Dans un premier temps, le gouvernement de la Communauté française, ministre (cdH) de l’Éducation en tête, a dissimulé son inquiétude, face à un mouvement social dont le passé a montré la potentielle vigueur, en faisant front : les caisses sont vides, pas un euro supplémentaire n’est à espérer… punt aan de lijn !
Jusqu’à ce que, au cœur de la forêt de Sherwood ertébéenne, la ministre fédérale Joëlle Milquet se souvienne qu’elle était encore présidente du cdH et tente d’abattre « Robin des Bois » en décochant une flèche perfide à ses coreligionnaires alliés du proscrit de Sherwood : « Marianne » Simonet et « Petit Jean » Antoine (qui ne sont quand même « que » ministres communautaires de l’Éducation et du Budget !).
Le décret ainsi nommé devait initialement, dans une Communauté française totalement désargentée, apporter 40 millions d’euros (ramenés à 8 à la suite des réactions qu’il a suscitées) en transférant par autofinancement des moyens en subsides et en personnel des écoles « riches » aux écoles « pauvres ». Tous ceux qui connaissent la situation réelle des établissements scolaires savent que ce Robin des Bois mal nommé prend plutôt aux « pauvres » pour donner aux « plus pauvres ».
Quelle mouche a donc piqué la Shérif de Nottingham de la rue des Deux-Églises pour qu’elle désavoue ainsi sur antenne ses collègues ministres cdH et surprenne ses partenaires socialistes et écologistes qu’elle avait négligé d’avertir de son initiative ?
Probablement la volonté d’être la première à apporter une réponse (très partielle) aux revendications de la rue, même si le décret en question est loin d’être la première préoccupation des enseignants. Tout aussi probablement la nécessité de remonter la cote d’un cdH en constante perte de vitesse dans les sondages en cassant (si c’est encore possible) l’image négative d’un parti « scotché » à son grand frère du boulevard de l’Empereur et en tentant de récupérer une partie des intentions de vote des parents et enseignants des écoles catholiques, autrefois vivier traditionnel du PSC.
Ce combat martial semble pourtant perdu d’avance. Il ne ramènera pas dans le giron social-chrétien (pardon, démocrate-humaniste) les parents aisés, ces « richards » (Cœur de Lion) dont les enfants fréquentent les établissements les plus désavantagés par les transferts envisagés, mais qui ne digèrent pas le soutien du cdH au décret « inscriptions » qui a tant perturbé les bonnes habitudes de sélection « entre amis » à l’entrée de l’enseignement secondaire.

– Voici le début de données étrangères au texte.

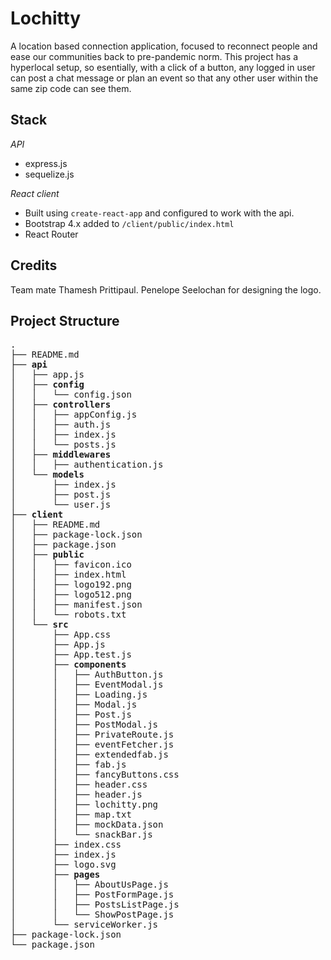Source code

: # Lochitty
A location based connection application, focused to reconnect people and ease our communities back to pre-pandemic norm.
This project has a hyperlocal setup, so esentially, with a click of a button, any logged in user can post a chat message or plan an event so that any other user within the same zip code can see them.

## Stack

*API*

- express.js
- sequelize.js

*React client*

- Built using `create-react-app` and configured to work with the api.
- Bootstrap 4.x added to `/client/public/index.html`
- React Router


## Credits

Team mate Thamesh Prittipaul.
Penelope Seelochan for designing the logo.



## Project Structure

<pre>
.
├── README.md
├── <strong>api</strong>
│   ├── app.js
│   ├── <strong>config</strong>
│   │   └── config.json
│   ├── <strong>controllers</strong>
│   │   ├── appConfig.js
│   │   ├── auth.js
│   │   ├── index.js
│   │   └── posts.js
│   ├── <strong>middlewares</strong>
│   │   ├── authentication.js
│   └── <strong>models</strong>
│       ├── index.js
│       ├── post.js
│       └── user.js
├── <strong>client</strong>
│   ├── README.md
│   ├── package-lock.json
│   ├── package.json
│   ├── <strong>public</strong>
│   │   ├── favicon.ico
│   │   ├── index.html
│   │   ├── logo192.png
│   │   ├── logo512.png
│   │   ├── manifest.json
│   │   └── robots.txt
│   └── <strong>src</strong>
│       ├── App.css
│       ├── App.js
│       ├── App.test.js
│       ├── <strong>components</strong>
│       │   ├── AuthButton.js
│       │   ├── EventModal.js
│       │   ├── Loading.js
│       │   ├── Modal.js
│       │   ├── Post.js
│       │   ├── PostModal.js
│       │   ├── PrivateRoute.js
│       │   ├── eventFetcher.js
│       │   ├── extendedfab.js
│       │   ├── fab.js
│       │   ├── fancyButtons.css
│       │   ├── header.css
│       │   ├── header.js
│       │   ├── lochitty.png
│       │   ├── map.txt
│       │   ├── mockData.json
│       │   └── snackBar.js
│       ├── index.css
│       ├── index.js
│       ├── logo.svg
│       ├── <strong>pages</strong>
│       │   ├── AboutUsPage.js
│       │   ├── PostFormPage.js
│       │   ├── PostsListPage.js
│       │   └── ShowPostPage.js
│       └── serviceWorker.js
├── package-lock.json
└── package.json
</pre>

Il ne convaincra pas davantage les parents de milieu modeste qui, dans le virage à gauche opéré depuis quelques années par le parti de Dame Joëlle ne voient qu’opportunisme et privilégient logiquement l’original PS à la copie cdH.
Quant aux enseignants du « libre », ils n’ont pas oublié le mépris affiché à leur égard lors des combats de 1990 et 1996 par le parti dont le cdH est l’héritier. Comme ils ne digèrent pas la persistance des liens privilégiés que l’ex-parti du Trône et de l’Autel entretient avec le Secrétariat de l’Enseignement catholique, la présence d’un proche des démocrates-humanistes à la tête du Segec auquel il imprime une orientation patronale droitière ne faisant que confirmer cette collusion peu favorable aux intérêts des travailleurs des écoles de ce réseau.
La flèche de Joëlle Milquet a donc plus que vraisemblablement manqué sa cible, mais son attaque inattendue du célèbre hors-la-loi lui aura permis de faire parler d’elle sans trop de risque, sachant qu’en cas d’échec de l’opération, les conséquences pour son parti devront être gérées par le président suivant… L’actuel sympathique et efficace ministre wallon de l’Agriculture, de la Ruralité, de l’Environnement et du Tourisme pourrait bien devenir ainsi un nouveau « Jean sans Terre ».